Mitchell agreed to come to Guantanamo to testify without a subpoena to give his version of events, which he also detailed in a book, called Enhanced Interrogation, that he cowrote with a CIA spokesman.
"I'm happy to talk about my role in the programme and what the programme did," he told the court.
At times, however, he appeared to bristle at the questioning.
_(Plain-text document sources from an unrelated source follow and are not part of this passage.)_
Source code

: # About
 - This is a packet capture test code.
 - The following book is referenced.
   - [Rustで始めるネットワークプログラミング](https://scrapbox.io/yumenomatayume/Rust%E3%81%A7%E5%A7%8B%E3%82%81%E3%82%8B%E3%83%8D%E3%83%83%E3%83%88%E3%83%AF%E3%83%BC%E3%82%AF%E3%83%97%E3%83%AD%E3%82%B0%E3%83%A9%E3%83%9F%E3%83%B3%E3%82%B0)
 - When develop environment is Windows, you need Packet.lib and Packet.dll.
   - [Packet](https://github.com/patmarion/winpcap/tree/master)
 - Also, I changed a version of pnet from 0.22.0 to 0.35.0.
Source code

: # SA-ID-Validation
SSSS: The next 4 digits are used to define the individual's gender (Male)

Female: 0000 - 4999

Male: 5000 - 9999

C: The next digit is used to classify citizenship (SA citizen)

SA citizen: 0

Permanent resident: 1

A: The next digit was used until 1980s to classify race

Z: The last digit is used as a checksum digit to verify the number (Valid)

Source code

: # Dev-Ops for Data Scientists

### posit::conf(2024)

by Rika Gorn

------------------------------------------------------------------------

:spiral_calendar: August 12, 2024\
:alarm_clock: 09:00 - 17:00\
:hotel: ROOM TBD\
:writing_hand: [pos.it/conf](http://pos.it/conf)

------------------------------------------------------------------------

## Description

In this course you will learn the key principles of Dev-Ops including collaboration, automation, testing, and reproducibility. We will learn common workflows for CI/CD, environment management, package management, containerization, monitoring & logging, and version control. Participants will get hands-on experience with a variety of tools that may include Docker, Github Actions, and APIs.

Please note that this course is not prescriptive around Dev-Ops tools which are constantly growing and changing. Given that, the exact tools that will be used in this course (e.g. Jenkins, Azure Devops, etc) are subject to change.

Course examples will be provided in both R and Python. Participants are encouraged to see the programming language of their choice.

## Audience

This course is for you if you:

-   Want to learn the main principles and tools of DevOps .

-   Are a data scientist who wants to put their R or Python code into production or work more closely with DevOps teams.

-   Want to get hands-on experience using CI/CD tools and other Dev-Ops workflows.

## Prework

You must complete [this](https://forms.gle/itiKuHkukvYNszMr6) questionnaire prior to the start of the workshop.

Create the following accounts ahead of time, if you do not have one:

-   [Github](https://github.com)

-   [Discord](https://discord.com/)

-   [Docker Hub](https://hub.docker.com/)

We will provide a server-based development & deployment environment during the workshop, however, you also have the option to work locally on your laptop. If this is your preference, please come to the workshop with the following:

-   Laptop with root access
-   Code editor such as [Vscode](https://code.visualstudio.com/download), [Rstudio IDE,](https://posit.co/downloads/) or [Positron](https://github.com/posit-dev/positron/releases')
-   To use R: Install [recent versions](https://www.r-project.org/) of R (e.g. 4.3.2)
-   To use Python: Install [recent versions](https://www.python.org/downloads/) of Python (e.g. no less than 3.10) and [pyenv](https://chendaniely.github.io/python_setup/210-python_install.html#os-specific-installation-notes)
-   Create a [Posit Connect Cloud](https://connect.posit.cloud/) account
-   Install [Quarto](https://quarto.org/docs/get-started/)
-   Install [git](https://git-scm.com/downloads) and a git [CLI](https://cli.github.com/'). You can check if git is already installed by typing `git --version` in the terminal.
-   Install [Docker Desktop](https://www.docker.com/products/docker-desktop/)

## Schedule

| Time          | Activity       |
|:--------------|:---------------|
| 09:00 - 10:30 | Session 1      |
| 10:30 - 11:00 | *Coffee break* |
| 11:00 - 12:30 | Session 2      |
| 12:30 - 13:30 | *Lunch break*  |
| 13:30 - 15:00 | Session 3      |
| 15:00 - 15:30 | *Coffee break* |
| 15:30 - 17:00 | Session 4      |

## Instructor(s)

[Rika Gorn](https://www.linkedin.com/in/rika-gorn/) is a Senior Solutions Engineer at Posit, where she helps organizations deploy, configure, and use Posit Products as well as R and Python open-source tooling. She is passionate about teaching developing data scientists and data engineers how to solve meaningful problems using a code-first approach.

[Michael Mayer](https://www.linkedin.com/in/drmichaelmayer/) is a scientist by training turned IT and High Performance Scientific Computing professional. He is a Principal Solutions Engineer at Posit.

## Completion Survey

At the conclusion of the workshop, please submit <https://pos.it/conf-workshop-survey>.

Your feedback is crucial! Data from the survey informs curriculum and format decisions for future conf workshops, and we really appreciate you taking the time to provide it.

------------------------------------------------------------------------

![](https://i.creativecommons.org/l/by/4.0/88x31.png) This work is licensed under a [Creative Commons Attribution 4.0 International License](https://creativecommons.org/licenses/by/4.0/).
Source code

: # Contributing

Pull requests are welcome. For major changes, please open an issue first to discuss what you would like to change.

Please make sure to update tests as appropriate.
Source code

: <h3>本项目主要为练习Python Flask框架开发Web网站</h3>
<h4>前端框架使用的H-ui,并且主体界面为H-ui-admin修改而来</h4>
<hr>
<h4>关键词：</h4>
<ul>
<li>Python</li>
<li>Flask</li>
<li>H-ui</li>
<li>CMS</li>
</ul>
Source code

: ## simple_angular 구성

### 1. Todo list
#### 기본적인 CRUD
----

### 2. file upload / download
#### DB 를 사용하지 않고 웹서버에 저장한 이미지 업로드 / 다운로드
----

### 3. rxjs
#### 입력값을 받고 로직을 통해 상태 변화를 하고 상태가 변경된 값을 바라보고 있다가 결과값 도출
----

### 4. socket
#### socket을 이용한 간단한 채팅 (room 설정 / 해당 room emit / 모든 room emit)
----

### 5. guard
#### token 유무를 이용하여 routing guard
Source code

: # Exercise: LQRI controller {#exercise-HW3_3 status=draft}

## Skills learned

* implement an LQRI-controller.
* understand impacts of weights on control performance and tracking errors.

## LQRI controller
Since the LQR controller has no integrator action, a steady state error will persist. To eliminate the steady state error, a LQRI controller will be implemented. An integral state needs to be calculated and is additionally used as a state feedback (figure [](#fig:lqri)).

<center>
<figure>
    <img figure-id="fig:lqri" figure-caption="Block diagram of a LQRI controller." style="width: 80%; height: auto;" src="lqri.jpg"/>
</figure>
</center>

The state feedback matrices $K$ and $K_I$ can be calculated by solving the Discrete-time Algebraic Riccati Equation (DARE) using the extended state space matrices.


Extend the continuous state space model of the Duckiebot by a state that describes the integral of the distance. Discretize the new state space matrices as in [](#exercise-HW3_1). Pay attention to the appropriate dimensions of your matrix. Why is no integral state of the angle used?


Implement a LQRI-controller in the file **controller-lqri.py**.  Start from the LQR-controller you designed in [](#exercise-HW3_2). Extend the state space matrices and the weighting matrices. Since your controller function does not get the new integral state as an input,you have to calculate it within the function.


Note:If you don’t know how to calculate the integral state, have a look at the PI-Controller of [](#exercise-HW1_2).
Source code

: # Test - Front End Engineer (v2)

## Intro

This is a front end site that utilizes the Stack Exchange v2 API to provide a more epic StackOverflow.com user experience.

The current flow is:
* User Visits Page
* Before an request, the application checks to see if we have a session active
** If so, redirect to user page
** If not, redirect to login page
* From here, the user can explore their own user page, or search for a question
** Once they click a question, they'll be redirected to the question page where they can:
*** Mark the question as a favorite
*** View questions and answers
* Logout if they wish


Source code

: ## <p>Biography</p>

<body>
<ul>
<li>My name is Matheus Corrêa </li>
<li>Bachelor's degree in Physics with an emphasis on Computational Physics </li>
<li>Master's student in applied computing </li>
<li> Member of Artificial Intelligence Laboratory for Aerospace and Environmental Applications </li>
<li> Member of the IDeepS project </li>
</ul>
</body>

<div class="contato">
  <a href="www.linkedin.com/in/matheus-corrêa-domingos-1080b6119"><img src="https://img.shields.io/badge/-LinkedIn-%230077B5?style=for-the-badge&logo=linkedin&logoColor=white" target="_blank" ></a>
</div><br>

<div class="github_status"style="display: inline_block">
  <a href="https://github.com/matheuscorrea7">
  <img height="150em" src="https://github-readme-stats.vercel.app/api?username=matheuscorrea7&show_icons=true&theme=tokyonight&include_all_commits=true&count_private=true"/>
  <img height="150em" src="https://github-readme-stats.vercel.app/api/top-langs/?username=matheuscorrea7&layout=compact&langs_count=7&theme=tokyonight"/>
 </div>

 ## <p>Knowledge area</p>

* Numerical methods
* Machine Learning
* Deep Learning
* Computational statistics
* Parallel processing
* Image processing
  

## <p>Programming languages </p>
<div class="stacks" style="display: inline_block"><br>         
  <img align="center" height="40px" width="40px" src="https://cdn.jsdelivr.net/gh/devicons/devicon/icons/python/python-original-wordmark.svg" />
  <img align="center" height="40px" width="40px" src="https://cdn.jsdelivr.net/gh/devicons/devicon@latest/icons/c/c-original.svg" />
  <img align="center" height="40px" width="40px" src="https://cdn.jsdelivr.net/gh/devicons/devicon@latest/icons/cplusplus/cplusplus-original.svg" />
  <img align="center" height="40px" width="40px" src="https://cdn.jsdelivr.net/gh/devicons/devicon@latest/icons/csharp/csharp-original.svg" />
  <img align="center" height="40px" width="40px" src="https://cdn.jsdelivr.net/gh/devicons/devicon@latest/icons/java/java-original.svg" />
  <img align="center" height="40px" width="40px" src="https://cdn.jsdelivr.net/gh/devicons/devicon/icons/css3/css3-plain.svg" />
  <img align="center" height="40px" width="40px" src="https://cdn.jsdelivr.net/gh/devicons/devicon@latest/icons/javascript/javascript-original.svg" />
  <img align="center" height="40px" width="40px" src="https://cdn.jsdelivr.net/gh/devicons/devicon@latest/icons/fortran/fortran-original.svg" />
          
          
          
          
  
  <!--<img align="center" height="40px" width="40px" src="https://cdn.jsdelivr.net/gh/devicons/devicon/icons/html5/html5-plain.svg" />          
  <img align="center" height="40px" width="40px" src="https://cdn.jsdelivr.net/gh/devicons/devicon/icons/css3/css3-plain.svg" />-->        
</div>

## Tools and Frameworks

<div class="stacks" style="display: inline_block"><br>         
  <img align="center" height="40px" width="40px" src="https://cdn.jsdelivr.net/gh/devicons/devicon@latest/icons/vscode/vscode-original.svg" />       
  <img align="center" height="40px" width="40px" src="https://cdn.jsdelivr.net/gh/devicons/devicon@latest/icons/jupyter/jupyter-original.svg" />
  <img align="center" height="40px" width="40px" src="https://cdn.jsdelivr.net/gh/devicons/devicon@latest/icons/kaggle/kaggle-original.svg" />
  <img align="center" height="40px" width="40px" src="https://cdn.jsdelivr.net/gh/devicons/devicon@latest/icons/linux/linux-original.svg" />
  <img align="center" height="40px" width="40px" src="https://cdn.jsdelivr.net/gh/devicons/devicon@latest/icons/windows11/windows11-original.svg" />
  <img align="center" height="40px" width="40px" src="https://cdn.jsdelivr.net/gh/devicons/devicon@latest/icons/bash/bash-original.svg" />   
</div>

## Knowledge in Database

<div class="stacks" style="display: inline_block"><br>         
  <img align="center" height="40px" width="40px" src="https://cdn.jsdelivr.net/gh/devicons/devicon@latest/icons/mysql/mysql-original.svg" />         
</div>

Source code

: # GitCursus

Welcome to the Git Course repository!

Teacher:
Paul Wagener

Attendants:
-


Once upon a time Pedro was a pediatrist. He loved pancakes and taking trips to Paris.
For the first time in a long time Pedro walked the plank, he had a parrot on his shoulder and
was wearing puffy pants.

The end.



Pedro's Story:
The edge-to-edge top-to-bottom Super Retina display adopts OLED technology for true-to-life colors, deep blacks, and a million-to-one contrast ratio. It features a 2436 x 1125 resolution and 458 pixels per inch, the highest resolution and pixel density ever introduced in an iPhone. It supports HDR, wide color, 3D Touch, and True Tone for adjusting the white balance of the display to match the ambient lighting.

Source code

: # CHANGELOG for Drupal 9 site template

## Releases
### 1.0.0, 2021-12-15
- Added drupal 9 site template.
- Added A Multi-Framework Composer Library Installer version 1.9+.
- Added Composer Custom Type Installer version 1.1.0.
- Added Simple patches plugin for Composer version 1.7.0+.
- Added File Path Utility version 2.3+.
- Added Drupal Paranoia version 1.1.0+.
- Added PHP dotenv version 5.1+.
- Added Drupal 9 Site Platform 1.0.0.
When defence lawyer James Connell thanked him for coming to court, he replied: "I did it for the victims and families not for you."
Mitchell and another psychologist, Bruce Jessen, were contracted by the CIA to develop the interrogation programme, which also included intense sleep deprivation, confinement in a small box, prolonged shackling in "stress positions," and being doused with cold water.
Defence lawyers for the five men charged in the attacks have called the contractors, who observed and took part in interrogations at clandestine CIA facilities, as witnesses in an effort to disqualify statements the defendants made to the FBI after they were transferred to Guantanamo in September 2006.
It was the first time that the defendants and one of the main architects of their brutal treatment had faced each other in court.
Mitchell and Jessen gave depositions in a lawsuit filed by the American Civil Liberties Union (ACLU) on behalf of three former prisoners, including one who died in custody. The case was settled for undisclosed terms in August 2017 and the two former contractors did not testify in court.
"This testimony marks a critical moment for reckoning with the torture committed in the American people's name," said ACLU staff attorney Dror Ladin, "Mitchell and Jessen, along with collaborators in the US government, are responsible for shameful cruelty that the CIA is still trying to cover up."
Mitchell was expected to be followed on the stand by Jessen. Their testimony will likely take up much of a pretrial hearing scheduled to last two weeks.
'Tainted by torture'
The defendants include Khalid Shaikh Mohammad, an al-Qaeda operative who has portrayed himself as the mastermind of the 9/11 attacks. All five face the death penalty if convicted of charges that include terrorism and nearly 3,000 counts of murder for their alleged roles in planning and providing logistical support for the hijacking plot.
Under a 2006 law that set up the military commission, any statements must be voluntary to be admitted into evidence and the government is not seeking to use at the trial anything the men said while in CIA custody.
But the prisoners also gave what prosecutors have called "clean" statements to the FBI after they arrived at Guantanamo.
Lawyers for the five defendants argue that everything the men have said in custody was tainted by the torture they were subjected to while in CIA confinement.
Connell, a lawyer for defendant Ammar al-Baluchi, said he believes the FBI helped guide some of the questioning of the men and that others in the government were also involved in developing the programme starting with the capture of a prisoner known as Abu Zubaydah in 2002.
"Dr Mitchell plays an important role but ultimately a small one," in developing and carrying out the interrogations, said Connell, whose client is a nephew of Mohammad.
A Senate investigation in 2014 found that the interrogation programme designed by Mitchell and Jessen was used on 39 detainees and produced no useful intelligence. They were paid $81m for their work, according to the Senate report.
Mitchell and Jessen previously worked at the Air Force survival school at Fairchild Air Force Base outside Spokane, Washington, where they trained pilots to avoid capture and resist interrogation and torture. The CIA hired them to reverse-engineer that training to break terrorism suspects.
They defended their work when the lawsuit was settled, arguing that neither contractor condoned or conducted any mistreatment of prisoners and that the overall programme was authorised by the government.
Jessen said in a statement then that he and Mitchell "served our country at a time when freedom and safety hung in the balance."
The proceedings at Guantanamo were being transmitted to several government installations in the US, including Fort Meade, Maryland, where they were viewed by The Associated Press news agency.